TreeCache: a Tree Structured Replicated Transactional Cache
Bela
Ban, Ben Wang, Nov 2003
This and a companion documents describe the TreeCache, a tree-structured replicated transactional cache, and the TreeCacheAop, which is an AOP enabled subclass of TreeCache, allowing for Plain Old Java Objects (POJOs) to be inserted and replicated transactionally between nodes in a cluster. The TreeCache is configurable, i.e. aspects of the system such as replication (async, sync, or none), transaction isolation levels, and transactional manager are all configurable.
TreeCache can also be used independently, but TreeCacheAop requires both TreeCache and the JBoss4.0 AOP standalone subsystem.
The structure of the cache is a tree with nodes. Each node has a name and zero or more children. A node can only have 1 parent; there is currently no support for graphs. A node can be reached by navigating from the root recursively through children, until the node is found. It can also be accessed by giving a fully qualified name (FQN), which consists of the concatenation of all node names from the root to this particular node.
A TreeCache can have multiple roots, allowing for a number of different trees to be present in the cache. Note that a one level tree is essentially a hashtable. Each node in the tree has a hashmap of keys and values. For a replicated cache, all keys and values have to be serializable. Serializability is not a requirement for TreeCacheAop, where reflection and AOP is used to replicate any type.
A TreeCache can be either local or replicated. Local trees exist only inside the VM in which they are created, whereas replicated trees propagate any changes to all other replicated trees in the same cluster.
The first version of a cache for JBoss was a hashmap. However, the decision was taken to go with a tree structured cache because (a) it is more flexible and efficient and (b) a tree can always be reduced to a hashmap, thereby offering both possibilities. The efficiency argument was driven by concerns over replication overhead, and was that a value itself can be a rather sophisticated object, with aggregation pointing to other objects, or an object containing many fields. A small change in the object would therefore trigger the entire object (possibly the transitive closure over the object graph) to be serialized and propagated to the other nodes in the cluster. With a tree, only the modified nodes in the tree need to be serialized. This is not necessarily a concern for TreeCache, but is a vital requirement for TreeCacheAop (as we will see in the TreeCacheAop documenation).
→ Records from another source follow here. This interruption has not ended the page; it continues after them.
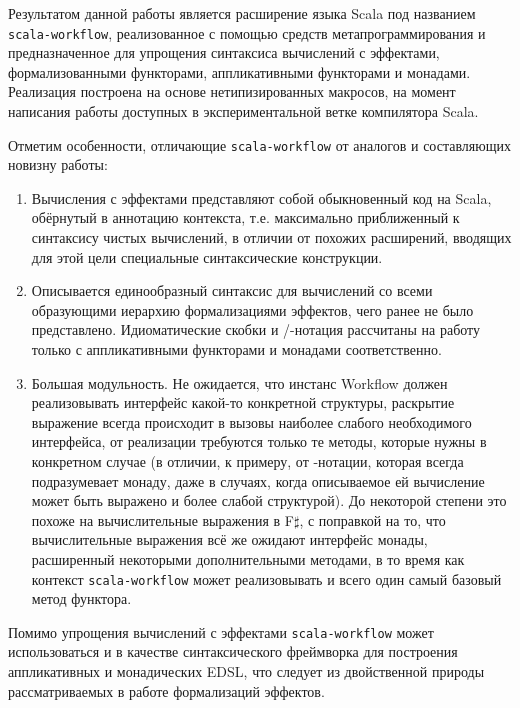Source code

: Результатом данной работы является расширение языка Scala под названием \texttt{scala-workflow}, реализованное с помощью средств метапрограммирования и предназначенное для упрощения синтаксиса вычислений с эффектами, формализованными функторами, аппликативными функторами и монадами. Реализация построена на основе нетипизированных макросов, на момент написания работы доступных в экспериментальной ветке компилятора Scala.

Отметим особенности, отличающие \texttt{scala-workflow} от аналогов и составляющих новизну работы:
\begin{enumerate}
  \item Вычисления с эффектами представляют собой обыкновенный код на Scala, обёрнутый в аннотацию контекста, т.е. максимально приближенный к синтаксису чистых вычислений, в отличии от похожих расширений, вводящих для этой цели специальные синтаксические конструкции.
  \item Описывается единообразный синтаксис для вычислений со всеми образующими иерархию формализациями эффектов, чего ранее не было представлено. Идиоматические скобки и \<\>/\<\>-нотация рассчитаны на работу только с аппликативными функторами и монадами соответственно.
  \item Большая модульность. Не ожидается, что инстанс \<Workflow\> должен реализовывать интерфейс какой-то конкретной структуры, раскрытие выражение всегда происходит в вызовы наиболее слабого необходимого интерфейса, от реализации требуются только те методы, которые нужны в конкретном случае (в отличии, к примеру, от \<\>-нотации, которая всегда подразумевает монаду, даже в случаях, когда описываемое ей вычисление может быть выражено и более слабой структурой). До некоторой степени это похоже на вычислительные выражения в F$\sharp$, с поправкой на то, что вычислительные выражения всё же ожидают интерфейс монады, расширенный некоторыми дополнительными методами, в то время как контекст \texttt{scala-workflow} может реализовывать и всего один самый базовый метод функтора.
\end{enumerate}

Помимо упрощения вычислений с эффектами \texttt{scala-workflow} может использоваться и в качестве синтаксического фреймворка для построения аппликативных и монадических EDSL, что следует из двойственной природы рассматриваемых в работе формализаций эффектов.

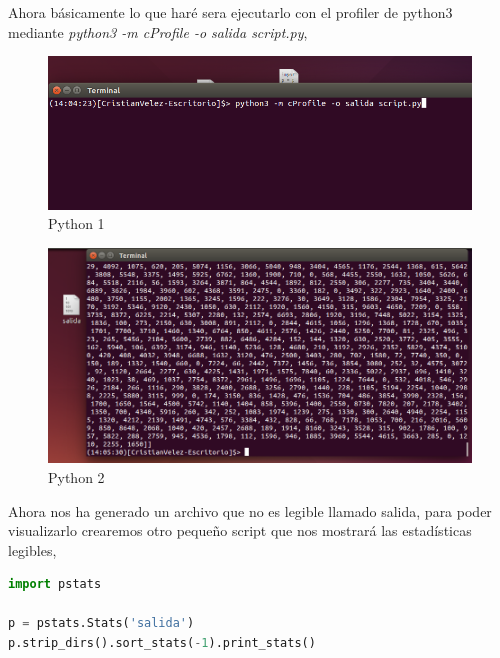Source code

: Ahora básicamente lo que haré sera ejecutarlo con el profiler de python3 mediante \textit{python3 -m cProfile -o salida script.py},

\begin{figure}[H] %
	\centering
	\includegraphics[scale=0.35]{pics/python1.png}  %
	\caption{Python 1} \label{fig:python1}
\end{figure}

\begin{figure}[H] %
	\centering
	\includegraphics[scale=0.35]{pics/python2.png}  %
	\caption{Python 2} \label{fig:python2}
\end{figure}

Ahora nos ha generado un archivo que no es legible llamado salida, para poder visualizarlo crearemos otro pequeño script que nos mostrará las estadísticas legibles,


\begin{lstlisting}[language=python]
import pstats

p = pstats.Stats('salida')
p.strip_dirs().sort_stats(-1).print_stats()
\end{lstlisting}


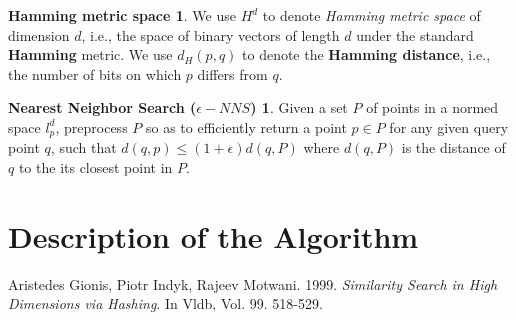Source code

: \documentclass[12pt, a4paper]{article}
\theoremstyle{definition}
\newtheorem*{hamming}{Hamming metric space}
\newtheorem*{nns}{Nearest Neighbor Search ($\epsilon-NNS$)}
\begin{document}
\begin{hamming}
  We use $H^d$ to denote \textit{Hamming metric space} of dimension $d$, i.e., the space of binary vectors of length $d$ under the standard \textbf{Hamming} metric. We use $d_H(p,q)$ to denote the \textbf{Hamming distance}, i.e., the number of bits on which $p$ differs from $q$.
\end{hamming}

\begin{nns}
  Given a set $P$ of points in a normed space $l^{d}_p$, preprocess $P$ so as to efficiently return a point $p \in P$ for any given query point $q$, such that $d(q, p) \leq (1 + \epsilon)d(q,P)$ where $d(q, P)$ is the distance of $q$ to the its closest point
in $P$.
\end{nns}

\section{Description of the Algorithm}

\begin{thebibliography}{9}
  Aristedes Gionis, Piotr Indyk, Rajeev Motwani. 1999. \textit{Similarity Search in High Dimensions via Hashing}. In Vldb, Vol. 99. 518-529.
\end{thebibliography}
\end{document}
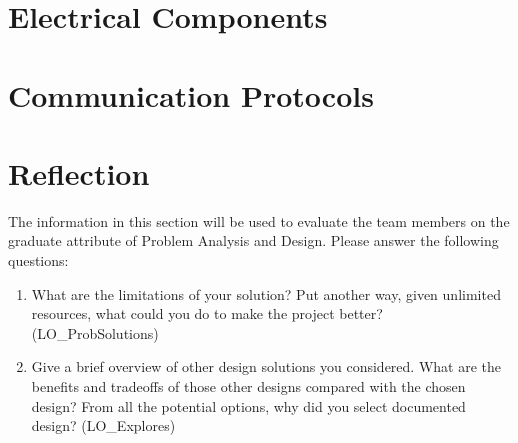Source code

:\documentclass[12pt, titlepage]{article}
\begin{document}
\section{Electrical Components}

\section{Communication Protocols}

\section{Reflection}

The information in this section will be used to evaluate the team members on the
graduate attribute of Problem Analysis and Design.  Please answer the following questions:

\begin{enumerate}
  \item What are the limitations of your solution?  Put another way, given
  unlimited resources, what could you do to make the project better? (LO\_ProbSolutions)
  \item Give a brief overview of other design solutions you considered.  What
  are the benefits and tradeoffs of those other designs compared with the chosen
  design?  From all the potential options, why did you select documented design?
  (LO\_Explores)
\end{enumerate}
\end{document}
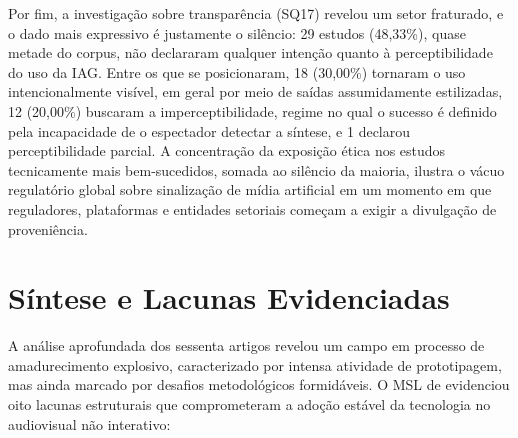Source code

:Por fim, a investigação sobre transparência (SQ17) revelou um setor fraturado, e o dado mais expressivo é justamente o silêncio: 29 estudos (48,33\%), quase metade do corpus, não declararam qualquer intenção quanto à perceptibilidade do uso da IAG. Entre os que se posicionaram, 18 (30,00\%) tornaram o uso intencionalmente visível, em geral por meio de saídas assumidamente estilizadas, 12 (20,00\%) buscaram a imperceptibilidade, regime no qual o sucesso é definido pela incapacidade de o espectador detectar a síntese, e 1 declarou perceptibilidade parcial. A concentração da exposição ética nos estudos tecnicamente mais bem-sucedidos, somada ao silêncio da maioria, ilustra o vácuo regulatório global sobre sinalização de mídia artificial em um momento em que reguladores, plataformas e entidades setoriais começam a exigir a divulgação de proveniência.

\section{Síntese e Lacunas Evidenciadas}

A análise aprofundada dos sessenta artigos revelou um campo em processo de amadurecimento explosivo, caracterizado por intensa atividade de prototipagem, mas ainda marcado por desafios metodológicos formidáveis. O MSL de \citet{RothAleo2026} evidenciou oito lacunas estruturais que comprometeram a adoção estável da tecnologia no audiovisual não interativo:

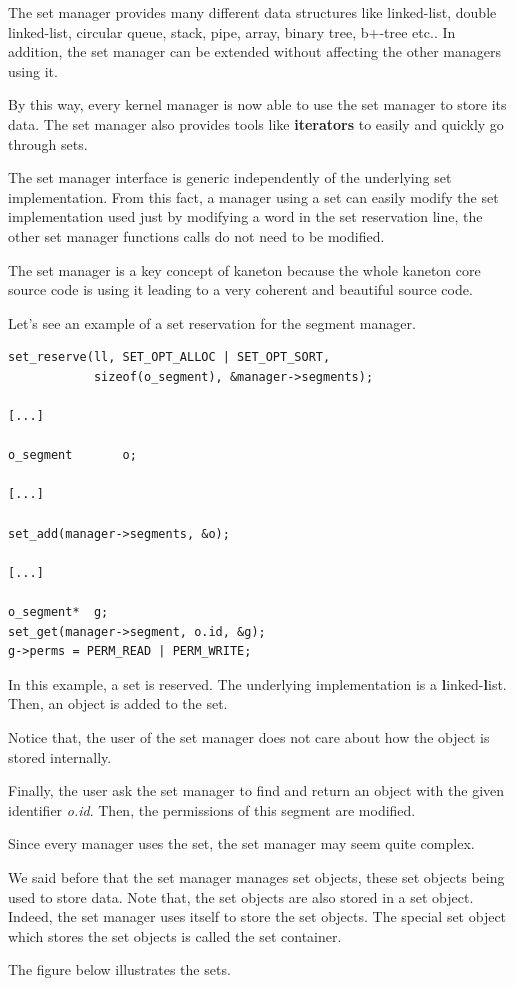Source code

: \begin{multicols}{2}
The set manager provides many different data structures like linked-list,
double linked-list, circular queue, stack, pipe, array, binary tree, b+-tree
etc.. In addition, the set manager can be extended without affecting the
other managers using it.

By this way, every kernel manager is now able to use the set manager to
store its data. The set manager also provides tools like \textbf{iterators}
to easily and quickly go through sets.

The set manager interface is generic independently of the underlying set
implementation. From this fact, a manager using a set can easily modify
the set implementation used just by modifying a word in the set reservation
line, the other set manager functions calls do not need to be modified.

The set manager is a key concept of kaneton because the whole kaneton
core source code is using it leading to a very coherent and beautiful
source code.

Let's see an example of a set reservation for the segment manager.

\begin{verbatim}
set_reserve(ll, SET_OPT_ALLOC | SET_OPT_SORT,
            sizeof(o_segment), &manager->segments);

[...]

o_segment       o;

[...]

set_add(manager->segments, &o);

[...]

o_segment*	g;
set_get(manager->segment, o.id, &g);
g->perms = PERM_READ | PERM_WRITE;
\end{verbatim}

In this example, a set is reserved. The underlying implementation is
a \textbf{l}inked-\textbf{l}ist. Then, an object is added to the set.

Notice that, the user of the set manager does not care about how the
object is stored internally.

Finally, the user ask the set manager to find and return an object
with the given identifier \textit{o.id}. Then, the permissions of
this segment are modified.

Since every manager uses the set, the set manager may seem quite
complex.

We said before that the set manager manages set objects, these set objects
being used to store data. Note that, the set objects are also stored
in a set object. Indeed, the set manager uses itself to store the set
objects. The special set object which stores the set objects is called
the set container.

The figure below illustrates the sets.

\end{multicols}


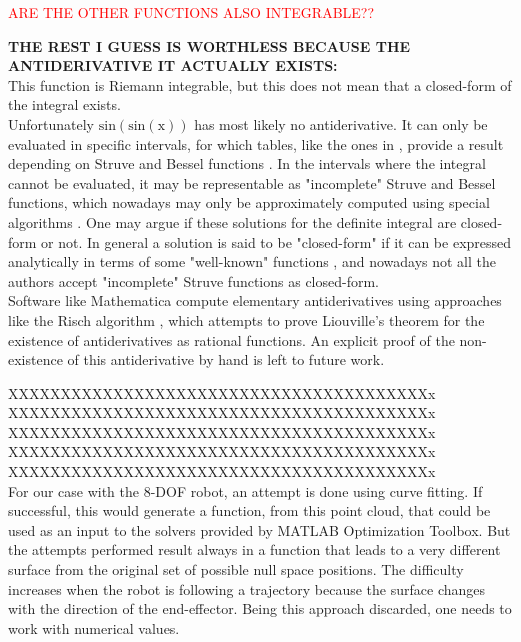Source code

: \textcolor{red}{ARE THE OTHER FUNCTIONS ALSO INTEGRABLE??}
%

\textbf{THE REST I GUESS IS WORTHLESS BECAUSE THE ANTIDERIVATIVE IT ACTUALLY EXISTS:}\\
This function is Riemann integrable, but this does not mean that a closed-form of the integral exists. \\
Unfortunately $\mathrm{sin(sin(x))}$ has most likely no antiderivative. It can only be evaluated in specific intervals, for which tables, like the ones in \cite{hanbook_math}, provide a result depending on Struve and Bessel functions \cite{struve}. In the intervals where the integral cannot be evaluated, it may be representable as "incomplete" Struve and Bessel functions, which nowadays may only be approximately computed using special algorithms \cite{incomplete_bessel}. One may argue if these solutions for the definite integral are closed-form or not. In general a solution is said to be "closed-form" if it can be expressed analytically in terms of some "well-known" functions \cite{def_closed_form},  and nowadays not all the authors accept "incomplete" Struve functions as closed-form.  \\
Software like Mathematica compute elementary antiderivatives using approaches like the Risch algorithm \cite{risch}, which attempts to prove Liouville's theorem \cite{lioville} for the existence of antiderivatives as rational functions.  An explicit proof of the non-existence of this antiderivative  by hand is left to future work.

XXXXXXXXXXXXXXXXXXXXXXXXXXXXXXXXXXXXXXXXx \\
XXXXXXXXXXXXXXXXXXXXXXXXXXXXXXXXXXXXXXXXx \\
XXXXXXXXXXXXXXXXXXXXXXXXXXXXXXXXXXXXXXXXx \\
XXXXXXXXXXXXXXXXXXXXXXXXXXXXXXXXXXXXXXXXx \\
XXXXXXXXXXXXXXXXXXXXXXXXXXXXXXXXXXXXXXXXx \\





For our case with the 8-DOF robot, an attempt is done using curve fitting. If successful, this would generate a function, from this point cloud, that could be used as an input to the solvers provided by MATLAB Optimization Toolbox. But the attempts performed result always in a function that leads to a very different surface from the original  set of possible null space positions. The difficulty increases when the robot is following a trajectory because the surface changes with the direction of the end-effector. Being this approach discarded, one needs to work with numerical values.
When a change is made to the TreeCache, and that change is done in the context of a transaction, then we wait with replication until the TX commits successfully. All modifications are kept in a list associated with the transaction for the caller. When the TX commits, we replicate the changes. Otherwise, (on a rollback) we simply undo the changes and release the locks, resulting in no replication traffic. For example, if a caller makes 100 modifications and then rolls back the TX, we will not replicate anything, resulting in no network traffic.
If a caller has no TX associated with it (and isolation level is not NONE), we will replicate right after each modification, e.g. in the above case we would send 100 messages, plus an additional message for the rollback. In this sense, no transaction can be think of autocommit is on in JDBC terminology where each operation is committed automatically.
There is an API for plugging in different transaction managers: all it requires is to get the TX associated with the caller’s thread. There is a dummy TransactionManager implementation, and one for JBoss.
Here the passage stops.